Conclusion. Taking into account the effects of influential variables (e.g., location of the patient's visit as well as the time and type of patient assignment) on the observance of the guidelines and improvement of these variables’ situation, the average observance of clinical guidelines may have been considerably improved.
Extended Abstract
Background
Clinical guidelines, as products of knowledge, are specifically developed to improve the provision of clinical services. They not only provide professional assistance to physicians and patients but also help policymakers and governments to control the cost and prioritize health care. So, clinical guidelines are as important as the quality of health care for cost-effectiveness, and they are an effective tool for avoiding unnecessary treatment and additional costs.
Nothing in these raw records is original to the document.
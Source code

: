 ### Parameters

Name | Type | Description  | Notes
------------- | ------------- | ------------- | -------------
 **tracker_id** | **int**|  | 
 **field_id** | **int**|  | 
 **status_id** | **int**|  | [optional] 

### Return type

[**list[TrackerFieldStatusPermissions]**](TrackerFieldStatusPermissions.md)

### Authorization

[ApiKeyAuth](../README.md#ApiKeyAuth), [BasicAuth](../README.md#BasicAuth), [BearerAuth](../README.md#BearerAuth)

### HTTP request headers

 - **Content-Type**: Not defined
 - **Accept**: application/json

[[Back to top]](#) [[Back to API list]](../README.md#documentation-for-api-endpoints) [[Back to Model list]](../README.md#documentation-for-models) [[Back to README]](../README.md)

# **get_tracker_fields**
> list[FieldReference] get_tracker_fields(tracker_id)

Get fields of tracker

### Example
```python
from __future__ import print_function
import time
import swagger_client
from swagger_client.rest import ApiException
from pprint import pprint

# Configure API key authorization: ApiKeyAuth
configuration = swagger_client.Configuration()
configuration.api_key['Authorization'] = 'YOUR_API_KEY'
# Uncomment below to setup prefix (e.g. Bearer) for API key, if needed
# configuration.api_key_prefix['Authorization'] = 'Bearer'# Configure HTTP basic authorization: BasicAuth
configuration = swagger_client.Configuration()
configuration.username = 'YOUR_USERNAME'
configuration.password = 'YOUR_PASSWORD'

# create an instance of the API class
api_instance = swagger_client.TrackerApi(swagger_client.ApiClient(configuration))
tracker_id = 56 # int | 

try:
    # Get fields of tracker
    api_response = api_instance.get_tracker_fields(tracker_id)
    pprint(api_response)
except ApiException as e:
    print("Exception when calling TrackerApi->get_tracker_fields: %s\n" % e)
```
Numerous studies have shown that an evidence-based modeling is used in clinical guidelines in order to provide services and accelerate knowledge translation, improve the quality of services in the health system, avoid unnecessary interventions and reduce health costs, promote cost-effective measures, reduce medical malpractice, settle the differences of opinions over clinical practice and clinical judgment based on logic, increase efficiency, and focus on quality control processes, including effective clinical auditing.
Methods
This descriptive-analytical case study was conducted at Sina Hospital affiliated with Tabriz University of Medical Sciences. In the first stage, a checklist as the research tool was prepared in accordance with the guidelines issued by the Ministry of Health for a comprehensive emergency visit and based on common cases referred to this hospital (5 cases), which was approved in terms of validity and reliability. The second phase of this study was cross-sectional conducted within a period of one month. All medical records of people referring to level 1 and 2 triage (examples of comprehensive emergency guides) were reviewed based on the checklist, and then the quantitative results were entered into SPSS software. Finally, the degree of adherence of physicians working in the emergency department to the standards considered by the Ministry was determined by using descriptive statistical methods and related statistical tests (i.e., parametric tests).
Results
Considering the use of scale (no=3, relative=2, yes=1) in determining the degree of adherence to clinical guidelines, the closer the total average is to 1, the degree of adherence to clinical guidelines is evaluated at the desired level. Taking into account the mean (1.72±0.097) in this study, the rate of compliance with clinical guidelines was above the average. In terms of demographic variables, women accounted for the largest portion of our sample (75.3%). The highest age range of physicians was 41 to 45 years (63.9%), and they were found to be emergency medicine specialists (66.1%). Furthermore, 72.9% of the participants had over five years of work experience. Since the significance level in Shapiro-Wilk test was higher than 0.05, the normality of the data was confirmed. Therefore, parametric tests were used to determine the relationship between the total mean and the variables; the results showed that there was no significant relationship between the demographic variables and the mean score of total compliance with the guidelines (P-value>0.05). Evaluation of the other variables also revealed that the place of patient's visit as well as the time and type of patient assignment had a significant relationship with the average score of total compliance with the guidelines (P-value<0.05). The results of regression test showed that there was only a statistically significant relationship between the patient's place of visit and the total average of adherence to emergency clinical guidelines. In other words, the patient’s place of visit was the only variable able to predict the average total adherence to emergency clinical guidelines (P-value<0.05).
Conclusion
It was concluded that the proper implementation of the guides resulted in the provision of quality services in given center. It was also found that the clinical guidelines helped the physicians and patients make right decisions and prepare for the treatment process adequately. Finally, it was determined that the errors typically occurring in abnormal, undesirable, and unpredictable conditions may have been prevented by creating a framework for them.